#### REQUIRED ACTION
Out of the material that follows, write out exactly the lines from the line with "Itti, and Anima" to the line with "C. Buciluˇa, R.", both ends included, and no others.

[DATASET CONTENT Boundary: Start]

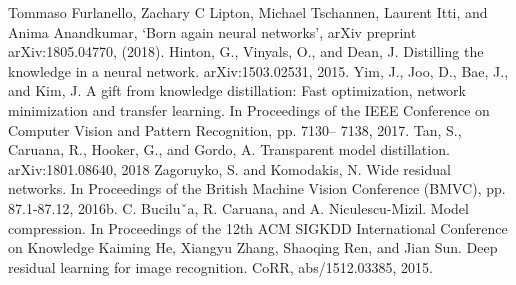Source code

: \begin{thebibliography}{6}


 Tommaso Furlanello, Zachary C Lipton, Michael Tschannen, Laurent
Itti, and Anima Anandkumar, ‘Born again neural networks’, arXiv
preprint arXiv:1805.04770, (2018).
 Hinton, G., Vinyals, O., and Dean, J. Distilling the knowledge in a neural network. arXiv:1503.02531, 2015.
Yim, J., Joo, D., Bae, J., and Kim, J. A gift from knowledge
distillation: Fast optimization, network minimization and
transfer learning. In Proceedings of the IEEE Conference
on Computer Vision and Pattern Recognition, pp. 7130–
7138, 2017.
Tan, S., Caruana, R., Hooker, G., and Gordo, A. Transparent
model distillation. arXiv:1801.08640, 2018
 Zagoruyko, S. and Komodakis, N. Wide residual networks.
In Proceedings of the British Machine Vision Conference
(BMVC), pp. 87.1-87.12, 2016b.
 C. Buciluˇa, R. Caruana, and A. Niculescu-Mizil. Model compression. In Proceedings of the
12th ACM SIGKDD International Conference on Knowledge
Kaiming He, Xiangyu Zhang, Shaoqing Ren, and Jian Sun. Deep residual learning for image recognition. CoRR, abs/1512.03385, 2015.
\end{thebibliography}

[DATASET CONTENT Boundary: End]

#### OUTPUT FOR THIS TASK
Itti, and Anima Anandkumar, ‘Born again neural networks’, arXiv
preprint arXiv:1805.04770, (2018).
 Hinton, G., Vinyals, O., and Dean, J. Distilling the knowledge in a neural network. arXiv:1503.02531, 2015.
Yim, J., Joo, D., Bae, J., and Kim, J. A gift from knowledge
distillation: Fast optimization, network minimization and
transfer learning. In Proceedings of the IEEE Conference
on Computer Vision and Pattern Recognition, pp. 7130–
7138, 2017.
Tan, S., Caruana, R., Hooker, G., and Gordo, A. Transparent
model distillation. arXiv:1801.08640, 2018
 Zagoruyko, S. and Komodakis, N. Wide residual networks.
In Proceedings of the British Machine Vision Conference
(BMVC), pp. 87.1-87.12, 2016b.
 C. Buciluˇa, R. Caruana, and A. Niculescu-Mizil. Model compression. In Proceedings of the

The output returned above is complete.